Common misconceptions
“Backpropagation is how the brain learns.” Biological neurons don’t use backpropagation. Real brains learn through mechanisms like Hebbian learning (“neurons that fire together, wire together”), neuromodulation, and synaptic plasticity — none of which require a global error signal propagating backward through the network. Backpropagation is an efficient mathematical algorithm for gradient computation, not a model of neuroscience.
“More training always helps.” Past a certain point, more training on the same data leads to overfitting. Models improve until they start memorizing noise in the training data. Training schedules, early stopping, and regularization exist precisely because unconstrained training eventually hurts performance.
“The network understands why it got something wrong.” The gradient tells the network in which direction to adjust weights to reduce loss — nothing more. The network isn’t reasoning about its mistakes. It’s following a mathematical prescription for reducing a number.
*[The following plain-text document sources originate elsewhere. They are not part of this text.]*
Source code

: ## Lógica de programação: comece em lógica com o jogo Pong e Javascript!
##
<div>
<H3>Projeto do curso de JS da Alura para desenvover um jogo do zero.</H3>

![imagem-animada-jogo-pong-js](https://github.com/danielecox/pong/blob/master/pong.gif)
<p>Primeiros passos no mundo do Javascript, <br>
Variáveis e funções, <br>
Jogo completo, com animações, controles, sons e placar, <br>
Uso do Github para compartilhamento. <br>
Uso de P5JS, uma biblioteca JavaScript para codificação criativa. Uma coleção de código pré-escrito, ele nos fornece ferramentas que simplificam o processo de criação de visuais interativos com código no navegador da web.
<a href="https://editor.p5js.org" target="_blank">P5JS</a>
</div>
Understanding, if it happens, emerges from the aggregate effect of millions of such adjustments.
“Training finds the ‘correct’ weights.” The weights a trained model ends up with are not unique. Different random initializations, different batch orderings, and different hardware can all produce different final weights that achieve similar loss. The loss landscape has many approximately-equivalent solutions. There is no single right answer that training converges to — there’s a region of good solutions, and gradient descent finds one.